How often do we ask Black school students this question? “Are you on the honor roll?” The Black community does not ask this question enough. A lot of Black people and organizations do very good work supporting Black education. This should be applauded. But we can and must do much more. We must do the groundwork to facilitate our many programs and projects.

When you see Black students in public ask them, “Are you on the honor roll?” Whenever they say “Yes, I am,” congratulate and encourage them. When they say “No, I am not,” ask them why not and encourage them to strive to excel.

This conversation must go on in the home, the streets, the church, mosques, at parties, grocery shopping, on public transit, everywhere. We must make Black youth know that the Black community demands that they must excel in school. We must put Black students, their parents, the school district, and ourselves on notice and on the spot.

Like any popular campaign it must evolve over time. It must, however, be a community effort. It does not require everyone’s participation to succeed. But it must be a collective community effort. Get your family, friends and associates to join in. And remember this conversation must also take place among adults and among youth. We must this a major topic of black conversation.

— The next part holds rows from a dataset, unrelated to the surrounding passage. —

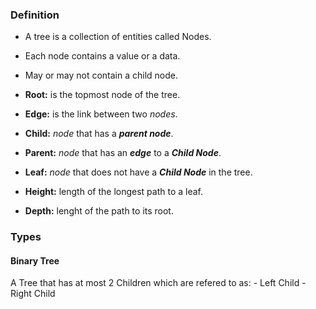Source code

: ### Definition
- A tree is a collection of entities called Nodes.
- Each node contains a value or a data.
- May or may not contain a child node.

- **Root:** is the topmost node of the tree.
- **Edge:** is the link between two *nodes*.
- **Child:** *node* that has a ***parent node***.
- **Parent:** *node* that has an ***edge*** to a ***Child Node***.
- **Leaf:** *node* that does not have a ***Child Node*** in the tree.
- **Height:** length of the longest path to a leaf.
- **Depth:** lenght of the path to its root.

### Types

#### Binary Tree
A Tree that has at most 2 Children which are refered to as:
	- Left Child
	- Right Child

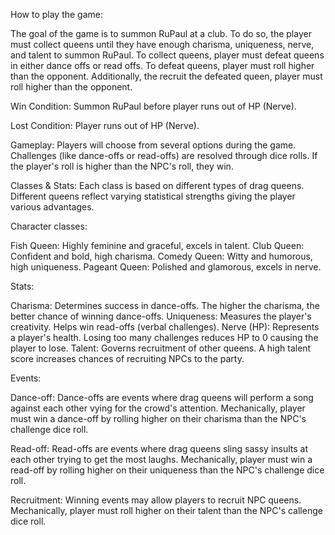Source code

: How to play the game:

The goal of the game is to summon RuPaul at a club. To do so, the player must collect queens until they have enough charisma, uniqueness, nerve, and talent to summon RuPaul. To collect queens, player must defeat queens in either dance offs or read offs. To defeat queens, player must roll higher than the opponent. Additionally, the recruit the defeated queen, player must roll higher than the opponent.

Win Condition: Summon RuPaul before player runs out of HP (Nerve).

Lost Condition: Player runs out of HP (Nerve).

Gameplay: Players will choose from several options during the game. Challenges (like dance-offs or read-offs) are resolved through dice rolls. If the player's roll is higher than the NPC's roll, they win. 

Classes & Stats: Each class is based on different types of drag queens. Different queens reflect varying statistical strengths giving the player various advantages.

Character classes:

Fish Queen: Highly feminine and graceful, excels in talent. 
Club Queen: Confident and bold, high charisma. 
Comedy Queen: Witty and humorous, high uniqueness. 
Pageant Queen: Polished and glamorous, excels in nerve. 

Stats: 

Charisma: Determines success in dance-offs. The higher the charisma, the better chance of winning dance-offs. 
Uniqueness: Measures the player's creativity. Helps win read-offs (verbal challenges). 
Nerve (HP): Represents a player's health. Losing too many challenges reduces HP to 0 causing the player to lose. 
Talent: Governs recruitment of other queens. A high talent score increases chances of recruiting NPCs to the party. 

Events: 

Dance-off: Dance-offs are events where drag queens will perform a song against each other vying for the crowd's attention. Mechanically, player must win a dance-off by rolling higher on their charisma than the NPC's challenge dice roll. 

Read-off: Read-offs are events where drag queens sling sassy insults at each other trying to get the most laughs. Mechanically, player must win a read-off by rolling higher on their uniqueness than the NPC's challenge dice roll. 

Recruitment: Winning events may allow players to recruit NPC queens. Mechanically, player must roll higher on their talent than the NPC's callenge dice roll.
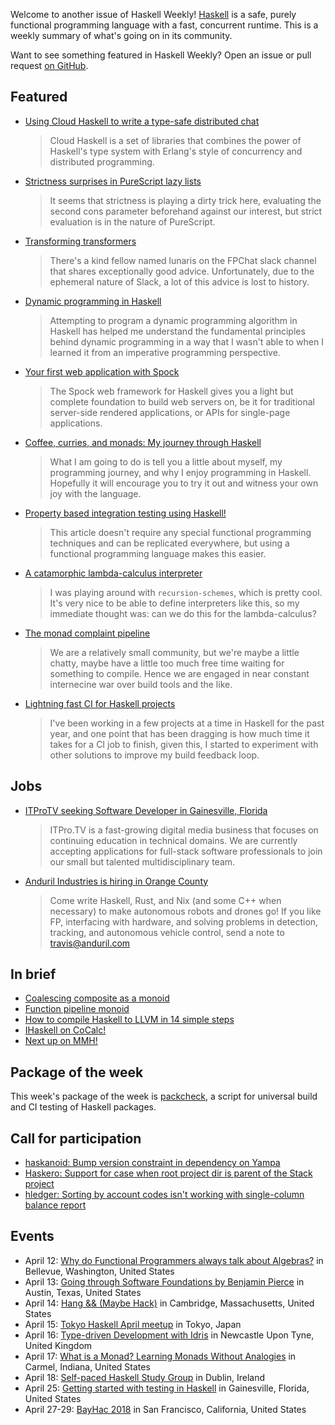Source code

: <!-- 2018-04-12 -->

Welcome to another issue of Haskell Weekly!
[Haskell](https://www.haskell.org) is a safe, purely functional programming language with a fast, concurrent runtime.
This is a weekly summary of what's going on in its community.

Want to see something featured in Haskell Weekly?
Open an issue or pull request [on GitHub](https://github.com/haskellweekly/haskellweekly.github.io).

## Featured

-   [Using Cloud Haskell to write a type-safe distributed chat](https://www.stackbuilders.com/tutorials/haskell/cloud-haskell/)

    > Cloud Haskell is a set of libraries that combines the power of Haskell's type system with Erlang's style of concurrency and distributed programming.

-   [Strictness surprises in PureScript lazy lists](https://www.schoolofhaskell.com/user/griba/lazy_lists_on_strict_purescript)

    > It seems that strictness is playing a dirty trick here, evaluating the second cons parameter beforehand against our interest, but strict evaluation is in the nature of PureScript.

-   [Transforming transformers](https://www.parsonsmatt.org/2018/04/10/transforming_transformers.html)

    > There's a kind fellow named lunaris on the FPChat slack channel that shares exceptionally good advice. Unfortunately, due to the ephemeral nature of Slack, a lot of this advice is lost to history.

-   [Dynamic programming in Haskell](https://whatthefunctional.wordpress.com/2018/04/09/dynamic-programming-in-haskell/)

    > Attempting to program a dynamic programming algorithm in Haskell has helped me understand the fundamental principles behind dynamic programming in a way that I wasn't able to when I learned it from an imperative programming perspective.

-   [Your first web application with Spock](https://haskell-at-work.com/episodes/2018-04-09-your-first-web-application-with-spock.html)

    > The Spock web framework for Haskell gives you a light but complete foundation to build web servers on, be it for traditional server-side rendered applications, or APIs for single-page applications.

-   [Coffee, curries, and monads: My journey through Haskell](https://medium.com/@fintan.halpenny/coffee-curries-and-monads-my-journey-through-haskell-5a199bab7a3f)

    > What I am going to do is tell you a little about myself, my programming journey, and why I enjoy programming in Haskell. Hopefully it will encourage you to try it out and witness your own joy with the language.

-   [Property based integration testing using Haskell!](https://functional.works-hub.com/learn/property-based-integration-testing-using-haskell-6c25c)

    > This article doesn't require any special functional programming techniques and can be replicated everywhere, but using a functional programming language makes this easier.

-   [A catamorphic lambda-calculus interpreter](https://www.michaelpj.com/blog/2018/04/08/catamorphic-lc-interpreter.html)

    > I was playing around with `recursion-schemes`, which is pretty cool. It's very nice to be able to define interpreters like this, so my immediate thought was: can we do this for the lambda-calculus?

-   [The monad complaint pipeline](https://argumatronic.com/posts/2018-04-07-monad-complaints.html)

    > We are a relatively small community, but we're maybe a little chatty, maybe have a little too much free time waiting for something to compile. Hence we are engaged in near constant internecine war over build tools and the like.

-   [Lightning fast CI for Haskell projects](https://blog.roman-gonzalez.ca/post/172746394387/lightning-fast-ci-for-haskell-projects)

    > I've been working in a few projects at a time in Haskell for the past year, and one point that has been dragging is how much time it takes for a CI job to finish, given this, I started to experiment with other solutions to improve my build feedback loop.

## Jobs

-   [ITProTV seeking Software Developer in Gainesville, Florida](https://functionaljobs.com/jobs/9080-software-engineer-developer-at-itprotv)

    > ITPro.TV is a fast-growing digital media business that focuses on continuing education in technical domains. We are currently accepting applications for full-stack software professionals to join our small but talented multidisciplinary team.

-   [Anduril Industries is hiring in Orange County](https://www.anduril.com)

    > Come write Haskell, Rust, and Nix (and some C++ when necessary) to make autonomous robots and drones go! If you like FP, interfacing with hardware, and solving problems in detection, tracking, and autonomous vehicle control, send a note to <travis@anduril.com>

## In brief

-   [Coalescing composite as a monoid](http://blog.ploeh.dk/2018/04/09/coalescing-composite-as-a-monoid/)
-   [Function pipeline monoid](https://typeclasses.com/news/2018-04-a-monoid-is)
-   [How to compile Haskell to LLVM in 14 simple steps](https://github.com/Lemmih/lhc/blob/d398017ae52e8c830ed40bfd4a2e4cd2d5eb2903/PIPELINE.md)
-   [IHaskell on CoCalc!](http://vaibhavsagar.com/blog/2018/04/08/ihaskell-cocalc/index.html)
-   [Next up on MMH!](https://mmhaskell.com/blog/2018/4/9/next-up-on-mmh)

## Package of the week

This week's package of the week is [packcheck](https://hackage.haskell.org/package/packcheck-0.3.0),
a script for universal build and CI testing of Haskell packages.

## Call for participation

-   [haskanoid: Bump version constraint in dependency on Yampa](https://github.com/ivanperez-keera/haskanoid/issues/61)
-   [Haskero: Support for case when root project dir is parent of the Stack project](https://gitlab.com/vannnns/haskero/issues/58)
-   [hledger: Sorting by account codes isn't working with single-column balance report](https://github.com/simonmichael/hledger/issues/727)

## Events

-   April 12: [Why do Functional Programmers always talk about Algebras?](https://www.meetup.com/Eastside-Fun-c-tional-Programming-Group/events/248722662/) in Bellevue, Washington, United States
-   April 13: [Going through Software Foundations by Benjamin Pierce](https://www.meetup.com/Austin-Types-Theorems-and-Programming-Languages/events/249172494/) in Austin, Texas, United States
-   April 14: [Hang && (Maybe Hack)](https://www.meetup.com/Weekly-Functional-Programming-Meetup/events/249414785/) in Cambridge, Massachusetts, United States
-   April 15: [Tokyo Haskell April meetup](https://www.meetup.com/Tokyo-Haskell-Meetup/events/248833521/) in Tokyo, Japan
-   April 16: [Type-driven Development with Idris](https://www.meetup.com/FP-North-East/events/xwwjfpyxgbvb/) in Newcastle Upon Tyne, United Kingdom
-   April 17: [What is a Monad? Learning Monads Without Analogies](https://www.meetup.com/Indy-FP/events/249371555/) in Carmel, Indiana, United States
-   April 18: [Self-paced Haskell Study Group](https://www.meetup.com/haskell-dublin-meetup/events/249428074/) in Dublin, Ireland
-   April 25: [Getting started with testing in Haskell](https://www.meetup.com/Gainesville-Functional-Programming-Meetup/events/dhnnnpyxgbhc/) in Gainesville, Florida, United States
-   April 27-29: [BayHac 2018](https://wiki.haskell.org/BayHac2018) in San Francisco, California, United States
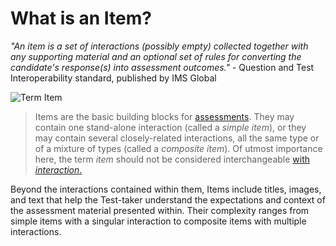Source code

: <!--
    created_at: 2015-05-15
    authors:         
      - Ben Angel    
--> 

# What is an Item?

*"An item is a set of interactions (possibly empty) collected together with any supporting material and an optional set of rules for converting the candidate's response(s) into assessment outcomes."* - Question and Test Interoperability standard, published by IMS Global

![Term Item]()

>Items are the basic building blocks for [assessments](../terminology/what-is-a-test.md). They may contain one stand-alone interaction (called a *simple item*), or they may contain several closely-related interactions, all the same type or of a mixture of types (called a *composite item*). Of utmost importance here, the term *item* should not be considered interchangeable [with *interaction*.](../terminology/what-is-an-interaction.md) 

Beyond the interactions contained within them, Items include titles, images, and text that help the Test-taker understand the expectations and context of the assessment material presented within. Their complexity ranges from simple items with a singular interaction to composite items with multiple interactions.
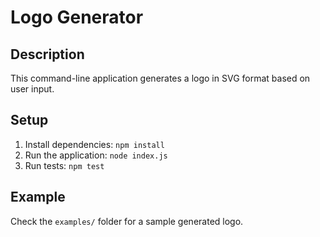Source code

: # Logo Generator

## Description
This command-line application generates a logo in SVG format based on user input.

## Setup
1. Install dependencies: `npm install`
2. Run the application: `node index.js`
3. Run tests: `npm test`

## Example
Check the `examples/` folder for a sample generated logo.

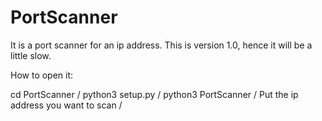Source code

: # PortScanner
It is a port scanner for an ip address. This is version 1.0, hence it will be a little slow.









How to open it:


cd PortScanner /
python3 setup.py /
python3 PortScanner /
Put the ip address you want to scan  /

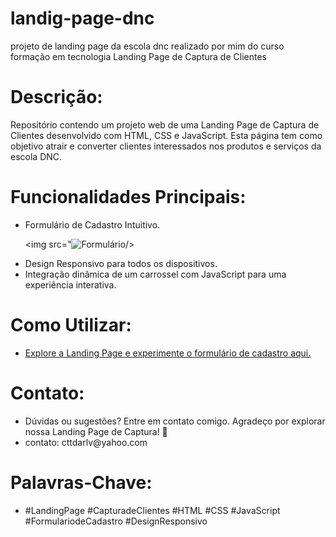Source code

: # landig-page-dnc
projeto de landing page da escola dnc realizado por mim do curso formação em tecnologia 
Landing Page de Captura de Clientes

<h1>Descrição:</h1>
Repositório contendo um projeto web de uma Landing Page de Captura de Clientes desenvolvido com HTML, CSS e JavaScript. Esta página tem como objetivo atrair e converter clientes interessados nos produtos e serviços da escola DNC.

<h1>Funcionalidades Principais:</h1>

<ul>
<li>Formulário de Cadastro Intuitivo.</li>

<img src="![Formulário](https://github.com/devieirag/Captura-de-clientes-escola-DNC/assets/134144847/e2ed68c1-c0c4-4f13-b5ae-d2cf887e51be)/>

<li>Design Responsivo para todos os dispositivos.
</li>
<li>Integração dinâmica de um carrossel com JavaScript para uma experiência interativa.
</li>
</ul>

<h1>Como Utilizar:</h1>

<ul>

<li><a href="https://landig-page-dnc.netlify.app/"> Explore a Landing Page e experimente o formulário de cadastro aqui.</a> </li> 

</ul>

<h1>Contato:</h1>

<ul>
<li> Dúvidas ou sugestões? Entre em contato comigo. Agradeço por explorar nossa Landing Page de Captura! 🚀</li>
<li> contato: cttdarlv@yahoo.com</li>
</ul>

<h1>Palavras-Chave:</h1>

<ul>
<li> #LandingPage #CapturadeClientes #HTML #CSS #JavaScript #FormulariodeCadastro #DesignResponsivo</li>
</ul>
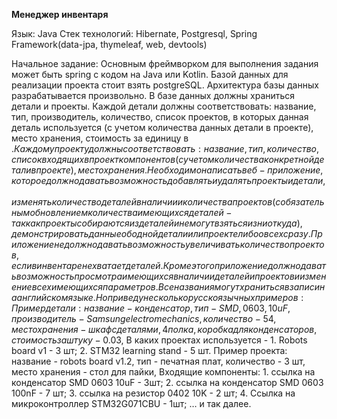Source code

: **Менеджер инвентаря**

Язык: Java
Стек технологий: Hibernate, Postgresql, Spring Framework(data-jpa, thymeleaf, web, devtools)

Начальное задание:
Основным фреймворком для выполнения задания может быть spring с кодом на Java или Kotlin.
Базой данных для реализации проекта стоит взять postgreSQL.
Архитектура базы данных разрабатывается произвольно. В базе данных должны храниться детали и проекты. Каждой детали должны соответствовать: название, тип, производитель, количество, список проектов, в которых данная деталь используется (с учетом количества данных детали в проекте), место хранения, стоимость за единицу в $. Каждому проекту должны соответствовать: название, тип, количество, список входящих в проект компонентов (с учетом количества конкретной детали в проекте), место хранения.
Необходимо написать веб-приложение, которое должно давать возможность добавлять и удалять проекты и детали, изменять количество деталей в наличии и количества проектов (с обязательным обновлением количества имеющихся деталей - так как проекты собираются из деталей и не могут взяться из ниоткуда), демонстрировать данные об одной детали или проекте либо о всех сразу. Приложение не должно давать возможность увеличивать количество проектов, если в инвентаре не хватает деталей. Кроме этого приложение должно давать возможность просмотра имеющихся в наличии деталей и проектов и изменение всех имеющихся параметров.
Все названия могут храниться в записи на английском языке. Но приведу несколько русскоязычных примеров:
Пример детали: название - конденсатор, тип - SMD, 0603, 10uF, производитель - Samsung electromechanics, количество - 54, место хранения - шкаф с деталями, 4 полка, коробка для конденсаторов, стоимость за штуку - 0.03$, В каких проектах используется - 1. Robots board v1 - 3 шт; 2. STM32 learning stand - 5 шт.
Пример проекта: название - robots board v1.2, тип - печатная плат, количество - 3 шт, место хранения - стол для пайки, Входящие компоненты: 1. ссылка на конденсатор SMD 0603 10uF - 3шт; 2. ссылка на конденсатор SMD 0603 100nF - 7 шт; 3. ссылка на резистор 0402 10K - 2 шт; 4. Ссылка на микроконтроллер STM32G071CBU - 1шт; … и так далее.
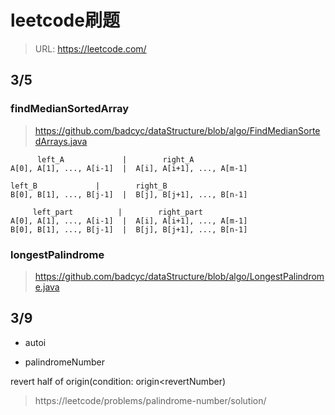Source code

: # leetcode刷题

> URL: https://leetcode.com/

## 3/5 

### findMedianSortedArray 
> https://github.com/badcyc/dataStructure/blob/algo/FindMedianSortedArrays.java

          left_A             |        right_A
    A[0], A[1], ..., A[i-1]  |  A[i], A[i+1], ..., A[m-1]

    left_B             |        right_B
    B[0], B[1], ..., B[j-1]  |  B[j], B[j+1], ..., B[n-1]

         left_part          |        right_part
    A[0], A[1], ..., A[i-1]  |  A[i], A[i+1], ..., A[m-1]
    B[0], B[1], ..., B[j-1]  |  B[j], B[j+1], ..., B[n-1]
 
### longestPalindrome 
> https://github.com/badcyc/dataStructure/blob/algo/LongestPalindrome.java
    
    
## 3/9

- autoi

- palindromeNumber

revert half of origin(condition: origin<revertNumber)
> https://leetcode/problems/palindrome-number/solution/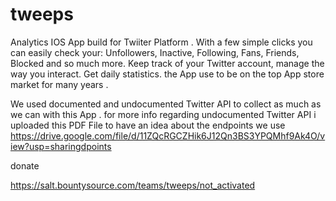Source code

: # tweeps

Analytics IOS App build for Twiiter Platform . With a few simple clicks you can easily check your: Unfollowers, Inactive, Following, Fans, Friends, Blocked and so much more.
Keep track of your Twitter account, manage the way you interact. Get daily statistics. 
the App use to be on the top App store market for many years .

We used documented and undocumented Twitter API to collect as much as we can with this App . 
for more info regarding undocumented Twitter API i uploaded this PDF File to have an idea about the endpoints we use https://drive.google.com/file/d/11ZQcRGCZHik6J12Qn3BS3YPQMhf9Ak4O/view?usp=sharingdpoints 

donate

https://salt.bountysource.com/teams/tweeps/not_activated
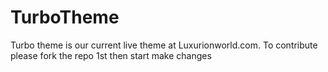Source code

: # TurboTheme
Turbo theme is our current live theme at Luxurionworld.com. To contribute please fork the repo 1st then start make changes
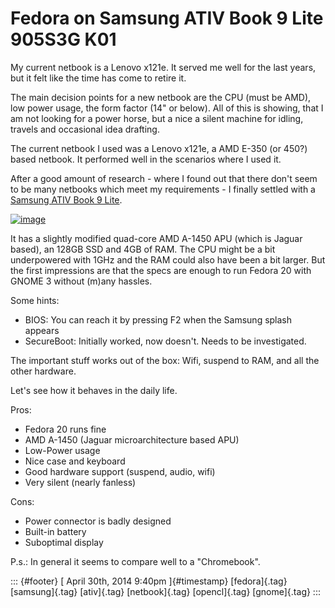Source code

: Fedora on Samsung ATIV Book 9 Lite 905S3G K01
=============================================

My current netbook is a Lenovo x121e. It served me well for the last
years, but it felt like the time has come to retire it.

The main decision points for a new netbook are the CPU (must be AMD),
low power usage, the form factor (14\" or below). All of this is
showing, that I am not looking for a power horse, but a nice a silent
machine for idling, travels and occasional idea drafting.

The current netbook I used was a Lenovo x121e, a AMD E-350 (or 450?)
based netbook. It performed well in the scenarios where I used it.

After a good amount of research - where I found out that there don't
seem to be many netbooks which meet my requirements - I finally settled
with a [Samsung ATIV Book 9
Lite](http://www.samsung.com/de/consumer/notebooks-displays/notebooks-pcs/ativ-book/NP905S3G-K01DE?subsubtype=ativ-book-9).

[![image](https://66.media.tumblr.com/f42f07d66955101e048e784a67164e31/tumblr_inline_n4u356cbHd1s0jj7d.png)](http://www.samsung.com/de/consumer/notebooks-displays/notebooks-pcs/ativ-book/NP905S3G-K01DE?subsubtype=ativ-book-9)

It has a slightly modified quad-core AMD A-1450 APU (which is Jaguar
based), an 128GB SSD and 4GB of RAM. The CPU might be a bit underpowered
with 1GHz and the RAM could also have been a bit larger. But the first
impressions are that the specs are enough to run Fedora 20 with GNOME 3
without (m)any hassles.

Some hints:

-   BIOS: You can reach it by pressing F2 when the Samsung splash
    appears
-   SecureBoot: Initially worked, now doesn't. Needs to be investigated.

The important stuff works out of the box: Wifi, suspend to RAM, and all
the other hardware.

Let's see how it behaves in the daily life.

Pros:

-   Fedora 20 runs fine
-   AMD A-1450 (Jaguar microarchitecture based APU)
-   Low-Power usage
-   Nice case and keyboard
-   Good hardware support (suspend, audio, wifi)
-   Very silent (nearly fanless)

Cons:

-   Power connector is badly designed
-   Built-in battery
-   Suboptimal display

P.s.: In general it seems to compare well to a "Chromebook".

::: {#footer}
[ April 30th, 2014 9:40pm ]{#timestamp} [fedora]{.tag} [samsung]{.tag}
[ativ]{.tag} [netbook]{.tag} [opencl]{.tag} [gnome]{.tag}
:::
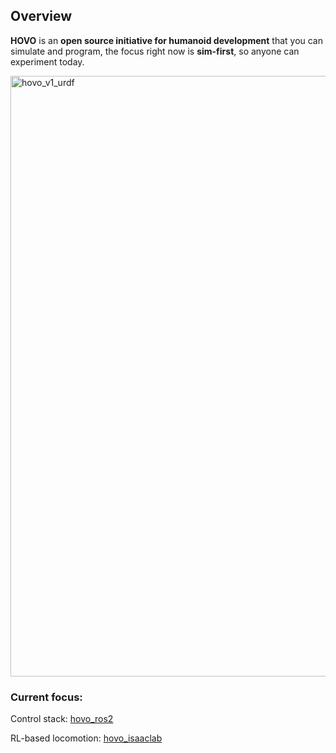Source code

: ## Overview

**HOVO** is an **open source initiative for humanoid development** that you can simulate and program, the focus right now is **sim-first**, so anyone can experiment today.

<img width="1845" height="961" alt="hovo_v1_urdf" src="https://github.com/user-attachments/assets/97e37a8f-9362-486d-a928-348eaf1a1b1b" />


### Current focus:

Control stack: [hovo_ros2](https://github.com/hovo-robotics/hovo_ros2)

RL-based locomotion: [hovo_isaaclab](https://github.com/hovo-robotics/hovo_isaaclab)
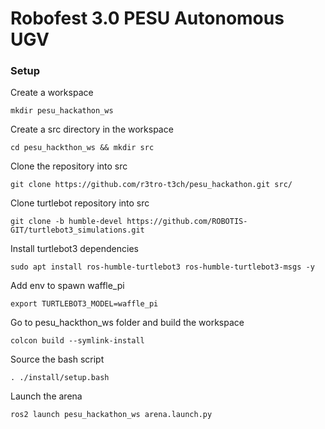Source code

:# Robofest 3.0 PESU Autonomous UGV

### Setup

Create a workspace 

`mkdir pesu_hackathon_ws`

Create a src directory in the workspace 

`cd pesu_hackthon_ws && mkdir src`

Clone the repository into src

`git clone https://github.com/r3tro-t3ch/pesu_hackathon.git src/`

Clone turtlebot repository into src

`git clone -b humble-devel https://github.com/ROBOTIS-GIT/turtlebot3_simulations.git`

Install turtlebot3 dependencies

`sudo apt install ros-humble-turtlebot3 ros-humble-turtlebot3-msgs -y`


Add env to spawn waffle_pi

`export TURTLEBOT3_MODEL=waffle_pi`

Go to pesu_hackthon_ws folder and build the workspace

`colcon build --symlink-install`

Source the bash script

`. ./install/setup.bash`

Launch the arena

`ros2 launch pesu_hackathon_ws arena.launch.py`

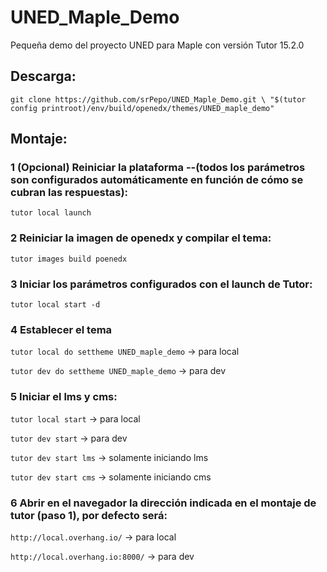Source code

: # UNED_Maple_Demo

Pequeña demo del proyecto UNED para Maple con versión Tutor 15.2.0

## Descarga:

`git clone https://github.com/srPepo/UNED_Maple_Demo.git \
  "$(tutor config printroot)/env/build/openedx/themes/UNED_maple_demo"`



## Montaje: 

### 1 (Opcional) Reiniciar la plataforma --(todos los parámetros son configurados automáticamente en función de cómo se cubran las respuestas):

`tutor local launch`


### 2 Reiniciar la imagen de openedx y compilar el tema:

`tutor images build poenedx`


### 3 Iniciar los parámetros configurados con el launch de Tutor:

`tutor local start -d`


### 4 Establecer el tema 

`tutor local do settheme UNED_maple_demo` -> para local

`tutor dev do settheme UNED_maple_demo` -> para dev


### 5 Iniciar el lms y cms:

`tutor local start` -> para local

`tutor dev start` -> para dev

`tutor dev start lms` -> solamente iniciando lms

`tutor dev start cms` -> solamente iniciando cms


### 6 Abrir en el navegador la dirección indicada en el montaje de tutor (paso 1), por defecto será:

`http://local.overhang.io/` -> para local

`http://local.overhang.io:8000/` -> para dev





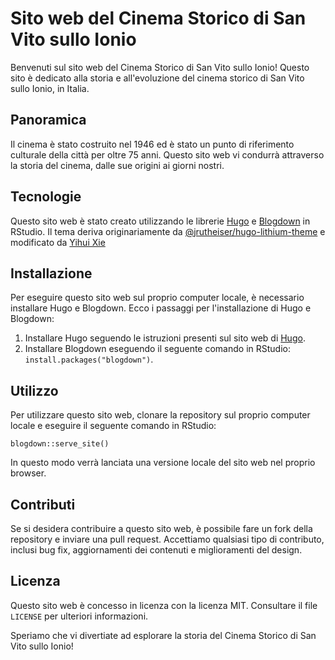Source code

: # Sito web del Cinema Storico di San Vito sullo Ionio

Benvenuti sul sito web del Cinema Storico di San Vito sullo Ionio! Questo sito è dedicato alla storia e all'evoluzione del cinema storico di San Vito sullo Ionio, in Italia.

## Panoramica

Il cinema è stato costruito nel 1946 ed è stato un punto di riferimento culturale della città per oltre 75 anni. Questo sito web vi condurrà attraverso la storia del cinema, dalle sue origini ai giorni nostri.

## Tecnologie

Questo sito web è stato creato utilizzando le librerie [Hugo](https://gohugo.io/) e [Blogdown](https://github.com/rstudio/blogdown) in RStudio. Il tema deriva originariamente da [@jrutheiser/hugo-lithium-theme](https://github.com/jrutheiser/hugo-lithium-theme) e modificato da [Yihui Xie](https://github.com/yihui/hugo-lithium)

## Installazione

Per eseguire questo sito web sul proprio computer locale, è necessario installare Hugo e Blogdown. Ecco i passaggi per l'installazione di Hugo e Blogdown:

1. Installare Hugo seguendo le istruzioni presenti sul sito web di [Hugo](https://gohugo.io/getting-started/installing/).
2. Installare Blogdown eseguendo il seguente comando in RStudio: `install.packages("blogdown")`.

## Utilizzo

Per utilizzare questo sito web, clonare la repository sul proprio computer locale e eseguire il seguente comando in RStudio:

`blogdown::serve_site()`


In questo modo verrà lanciata una versione locale del sito web nel proprio browser.

## Contributi

Se si desidera contribuire a questo sito web, è possibile fare un fork della repository e inviare una pull request. Accettiamo qualsiasi tipo di contributo, inclusi bug fix, aggiornamenti dei contenuti e miglioramenti del design.

## Licenza

Questo sito web è concesso in licenza con la licenza MIT. Consultare il file `LICENSE` per ulteriori informazioni.

Speriamo che vi divertiate ad esplorare la storia del Cinema Storico di San Vito sullo Ionio!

And the Black community must, without any apology, take the credit for initiating the campaign and not let the school district, city hall, the news media, and liberal or conservative White people dictate what the campaign is or should do. Black people must control what we say to each other.

When was the last time Black people told White people what to say to other White people? When was the first time? That’s the time White folks can define and dictate this campaign to us.